Alla fine ce l’ha fatta. Almeno al Senato. All’una di notte è arrivata la fiducia con 169 sì e 139 no.
Una giornata eterna. Prima il discorso del neo premier Matteo Renzi, il terzo non eletto dal popolo, poi il dibattito e infine il voto che si è protratto fino a tarda serata.
Ora la palla passa alla Camera. A Montecitorio è iniziata la discussione sulle dichiarazioni programmatiche del giovincello del Pd. Alle 16 “Demolition man” ribatterà, poi dichiarazioni di voto sulla fiducia e infine il voto.

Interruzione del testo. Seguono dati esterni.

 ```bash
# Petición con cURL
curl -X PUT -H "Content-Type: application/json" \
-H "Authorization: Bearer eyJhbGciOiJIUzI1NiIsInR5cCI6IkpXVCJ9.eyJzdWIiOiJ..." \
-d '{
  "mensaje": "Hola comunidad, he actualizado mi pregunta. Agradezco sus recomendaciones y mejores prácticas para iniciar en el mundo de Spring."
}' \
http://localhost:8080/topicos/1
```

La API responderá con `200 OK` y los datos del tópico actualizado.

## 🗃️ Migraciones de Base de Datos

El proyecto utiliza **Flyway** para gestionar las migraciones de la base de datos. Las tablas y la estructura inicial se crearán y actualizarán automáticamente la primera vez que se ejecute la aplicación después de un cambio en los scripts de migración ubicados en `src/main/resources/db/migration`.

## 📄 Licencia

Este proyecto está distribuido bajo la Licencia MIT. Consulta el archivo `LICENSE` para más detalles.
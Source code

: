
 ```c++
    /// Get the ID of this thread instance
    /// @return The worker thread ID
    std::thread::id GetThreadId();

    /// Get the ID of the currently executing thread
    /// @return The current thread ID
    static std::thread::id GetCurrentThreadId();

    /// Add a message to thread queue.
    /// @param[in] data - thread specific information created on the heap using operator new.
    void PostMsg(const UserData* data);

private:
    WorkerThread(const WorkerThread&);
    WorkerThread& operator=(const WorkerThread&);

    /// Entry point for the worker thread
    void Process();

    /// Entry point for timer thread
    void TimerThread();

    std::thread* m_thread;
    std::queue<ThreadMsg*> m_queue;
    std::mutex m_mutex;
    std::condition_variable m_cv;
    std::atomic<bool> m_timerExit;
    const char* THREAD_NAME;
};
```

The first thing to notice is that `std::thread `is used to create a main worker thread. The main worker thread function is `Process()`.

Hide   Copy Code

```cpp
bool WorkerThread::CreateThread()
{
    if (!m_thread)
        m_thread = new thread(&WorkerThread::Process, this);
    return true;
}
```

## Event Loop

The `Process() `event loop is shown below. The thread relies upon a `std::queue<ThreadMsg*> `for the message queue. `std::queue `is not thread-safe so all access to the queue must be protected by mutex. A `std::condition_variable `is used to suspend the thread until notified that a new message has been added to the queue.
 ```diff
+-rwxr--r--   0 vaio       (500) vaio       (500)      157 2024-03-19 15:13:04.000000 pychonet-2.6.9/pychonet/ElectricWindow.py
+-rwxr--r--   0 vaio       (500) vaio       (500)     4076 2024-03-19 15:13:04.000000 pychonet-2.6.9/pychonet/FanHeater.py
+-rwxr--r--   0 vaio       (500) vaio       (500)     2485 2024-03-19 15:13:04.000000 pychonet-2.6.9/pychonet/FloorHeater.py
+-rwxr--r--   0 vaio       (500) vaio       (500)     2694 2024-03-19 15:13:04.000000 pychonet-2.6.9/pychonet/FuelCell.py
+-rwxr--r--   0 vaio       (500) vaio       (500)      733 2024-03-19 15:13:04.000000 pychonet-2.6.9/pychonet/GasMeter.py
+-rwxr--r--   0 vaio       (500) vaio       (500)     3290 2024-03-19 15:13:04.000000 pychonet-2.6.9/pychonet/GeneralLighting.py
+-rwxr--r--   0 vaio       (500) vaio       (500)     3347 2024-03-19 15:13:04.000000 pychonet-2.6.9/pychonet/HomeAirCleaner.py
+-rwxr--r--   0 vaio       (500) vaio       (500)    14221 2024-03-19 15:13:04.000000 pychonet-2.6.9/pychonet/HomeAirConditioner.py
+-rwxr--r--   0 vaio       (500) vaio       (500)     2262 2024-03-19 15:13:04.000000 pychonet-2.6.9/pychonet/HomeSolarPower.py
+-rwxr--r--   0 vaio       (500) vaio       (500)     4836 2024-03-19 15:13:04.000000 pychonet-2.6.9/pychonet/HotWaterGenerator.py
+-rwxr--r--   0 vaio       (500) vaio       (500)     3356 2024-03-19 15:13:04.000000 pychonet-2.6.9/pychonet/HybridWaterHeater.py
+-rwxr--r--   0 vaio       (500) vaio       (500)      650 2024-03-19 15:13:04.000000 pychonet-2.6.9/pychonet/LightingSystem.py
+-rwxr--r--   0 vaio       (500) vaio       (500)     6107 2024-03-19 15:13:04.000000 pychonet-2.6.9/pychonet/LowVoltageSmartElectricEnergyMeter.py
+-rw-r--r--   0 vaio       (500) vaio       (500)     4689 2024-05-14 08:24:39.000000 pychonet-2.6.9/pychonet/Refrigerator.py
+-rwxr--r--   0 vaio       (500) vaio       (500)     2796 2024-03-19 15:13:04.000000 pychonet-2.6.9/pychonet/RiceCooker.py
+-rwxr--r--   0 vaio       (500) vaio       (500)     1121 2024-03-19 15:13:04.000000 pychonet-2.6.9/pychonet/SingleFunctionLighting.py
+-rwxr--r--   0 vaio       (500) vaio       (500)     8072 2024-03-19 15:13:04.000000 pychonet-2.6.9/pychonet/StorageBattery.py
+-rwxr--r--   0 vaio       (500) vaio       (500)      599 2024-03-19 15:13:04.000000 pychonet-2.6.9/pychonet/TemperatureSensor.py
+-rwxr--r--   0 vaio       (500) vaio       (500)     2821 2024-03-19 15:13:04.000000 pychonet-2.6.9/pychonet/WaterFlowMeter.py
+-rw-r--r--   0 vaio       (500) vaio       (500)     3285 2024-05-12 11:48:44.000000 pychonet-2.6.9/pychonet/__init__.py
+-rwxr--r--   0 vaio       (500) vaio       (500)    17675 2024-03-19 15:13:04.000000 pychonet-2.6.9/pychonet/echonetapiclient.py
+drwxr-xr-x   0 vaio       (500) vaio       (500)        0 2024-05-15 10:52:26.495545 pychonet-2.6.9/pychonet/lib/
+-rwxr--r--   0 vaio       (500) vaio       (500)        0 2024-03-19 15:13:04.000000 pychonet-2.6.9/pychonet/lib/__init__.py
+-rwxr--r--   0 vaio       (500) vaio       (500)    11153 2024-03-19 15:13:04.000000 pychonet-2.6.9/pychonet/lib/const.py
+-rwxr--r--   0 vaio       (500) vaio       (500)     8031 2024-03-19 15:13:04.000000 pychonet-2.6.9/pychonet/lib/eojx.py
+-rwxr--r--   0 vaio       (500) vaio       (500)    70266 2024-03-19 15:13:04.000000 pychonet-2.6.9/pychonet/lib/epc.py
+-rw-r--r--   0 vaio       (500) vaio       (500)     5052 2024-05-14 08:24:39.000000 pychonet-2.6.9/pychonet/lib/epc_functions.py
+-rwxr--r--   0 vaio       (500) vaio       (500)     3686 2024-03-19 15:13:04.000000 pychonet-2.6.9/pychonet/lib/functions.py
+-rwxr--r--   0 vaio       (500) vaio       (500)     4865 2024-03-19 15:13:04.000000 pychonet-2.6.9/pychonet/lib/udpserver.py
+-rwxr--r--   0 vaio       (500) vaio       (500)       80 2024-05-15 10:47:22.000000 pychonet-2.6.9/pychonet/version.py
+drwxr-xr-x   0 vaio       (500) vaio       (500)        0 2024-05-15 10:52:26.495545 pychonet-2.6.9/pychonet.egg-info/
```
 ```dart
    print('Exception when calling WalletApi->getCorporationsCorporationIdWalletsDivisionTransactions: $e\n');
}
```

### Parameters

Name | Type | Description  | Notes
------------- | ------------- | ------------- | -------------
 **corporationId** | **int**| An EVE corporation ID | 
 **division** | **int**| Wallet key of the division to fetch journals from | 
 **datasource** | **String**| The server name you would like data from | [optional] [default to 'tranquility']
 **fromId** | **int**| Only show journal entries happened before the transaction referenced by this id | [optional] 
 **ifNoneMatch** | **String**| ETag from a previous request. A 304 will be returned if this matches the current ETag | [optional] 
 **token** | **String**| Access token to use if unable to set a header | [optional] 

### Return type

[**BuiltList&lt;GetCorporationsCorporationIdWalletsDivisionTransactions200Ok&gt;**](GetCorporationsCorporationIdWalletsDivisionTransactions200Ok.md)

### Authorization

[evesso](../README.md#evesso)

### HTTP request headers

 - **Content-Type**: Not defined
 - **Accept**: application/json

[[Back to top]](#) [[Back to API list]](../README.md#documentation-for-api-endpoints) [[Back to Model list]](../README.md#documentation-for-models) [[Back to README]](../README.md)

Insomma anche la giornata di oggi sarà lunga e faticosa. Ieri sera Graziano Delrio, sottosegretario alla Presidenza del Consiglio dei Ministri, si era accasciato sullo scranno tenendosi la testa con aria sconsolata: fotogramma emblematico dell’inizio lavori del governo Renzi.
Matteo Il Magnifico ha iniziato la mattinata alle 7 con un tweet: «Ok il Senato, adesso la Camera. Poi si inizia a lavorare sul serio. Domani scuole, lavoratori, imprenditori, sindaci a Treviso. #lavoltabuona».
Gli occhi del mondo, intanto, sono puntati sul palcoscenico della politica italiana. Il britannico Financial Times intanto boccia il discorso di Renzi: “Deve fare di meglio”, pur riconoscendone la svolta generazionale.
Vedremo cosa sarà. Per ora il fiorentino deve preoccuparsi di portare a casa la fiducia della Camera.